* About this task: Show, in full, each line of the data that contains "origin".
--*--
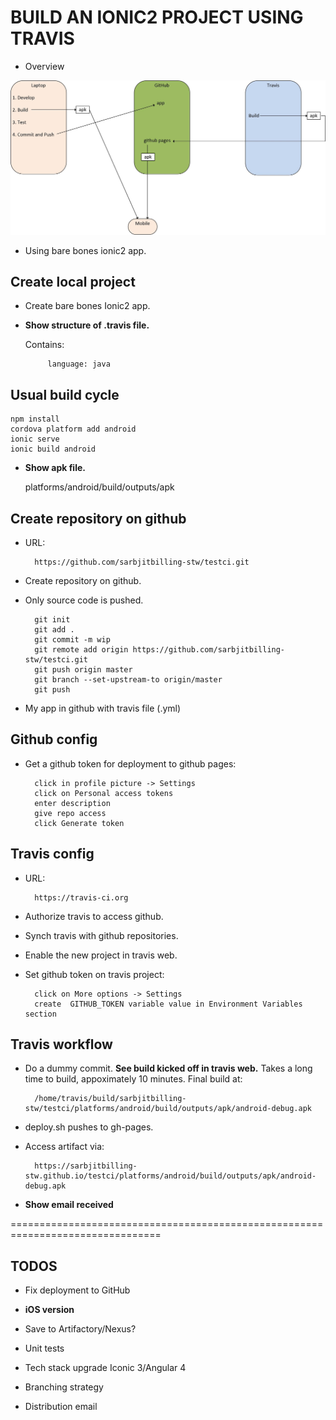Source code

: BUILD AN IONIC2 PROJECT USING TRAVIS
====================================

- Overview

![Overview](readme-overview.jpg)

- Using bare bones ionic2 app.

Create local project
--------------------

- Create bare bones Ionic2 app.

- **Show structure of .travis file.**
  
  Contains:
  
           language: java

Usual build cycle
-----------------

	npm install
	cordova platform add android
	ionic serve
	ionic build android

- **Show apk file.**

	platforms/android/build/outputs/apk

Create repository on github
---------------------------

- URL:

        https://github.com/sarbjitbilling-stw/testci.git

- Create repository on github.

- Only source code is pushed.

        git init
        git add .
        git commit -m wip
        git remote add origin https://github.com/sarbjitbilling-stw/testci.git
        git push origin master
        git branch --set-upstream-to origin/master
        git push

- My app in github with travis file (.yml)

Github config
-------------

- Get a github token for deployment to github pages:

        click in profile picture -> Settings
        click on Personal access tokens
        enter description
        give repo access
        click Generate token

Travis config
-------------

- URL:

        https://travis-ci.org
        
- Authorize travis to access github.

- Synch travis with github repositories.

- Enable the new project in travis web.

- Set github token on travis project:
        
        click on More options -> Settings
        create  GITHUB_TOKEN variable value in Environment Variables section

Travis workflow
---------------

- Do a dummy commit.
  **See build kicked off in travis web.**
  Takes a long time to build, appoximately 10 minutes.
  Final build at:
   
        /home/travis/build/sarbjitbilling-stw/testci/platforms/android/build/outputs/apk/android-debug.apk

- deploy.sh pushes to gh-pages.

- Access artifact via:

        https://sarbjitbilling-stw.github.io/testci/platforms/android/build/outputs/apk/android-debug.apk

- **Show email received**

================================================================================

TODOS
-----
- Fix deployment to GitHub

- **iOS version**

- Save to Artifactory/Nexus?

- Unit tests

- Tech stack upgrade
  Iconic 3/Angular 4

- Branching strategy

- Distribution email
--*--
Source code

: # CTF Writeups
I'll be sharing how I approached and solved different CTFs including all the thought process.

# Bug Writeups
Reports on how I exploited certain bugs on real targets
--*--
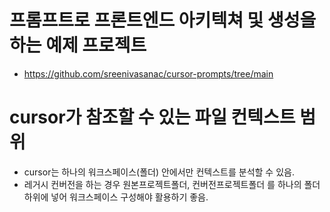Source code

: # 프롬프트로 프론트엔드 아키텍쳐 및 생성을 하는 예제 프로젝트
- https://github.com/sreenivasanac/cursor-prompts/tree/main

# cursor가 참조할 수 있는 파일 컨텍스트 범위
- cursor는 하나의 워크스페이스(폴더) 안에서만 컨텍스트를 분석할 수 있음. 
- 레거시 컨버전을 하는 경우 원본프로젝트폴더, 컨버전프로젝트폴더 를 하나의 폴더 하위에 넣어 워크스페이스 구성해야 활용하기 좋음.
--*--
* Written solution:
        git remote add origin https://github.com/sarbjitbilling-stw/testci.git
        git push origin master
        git branch --set-upstream-to origin/master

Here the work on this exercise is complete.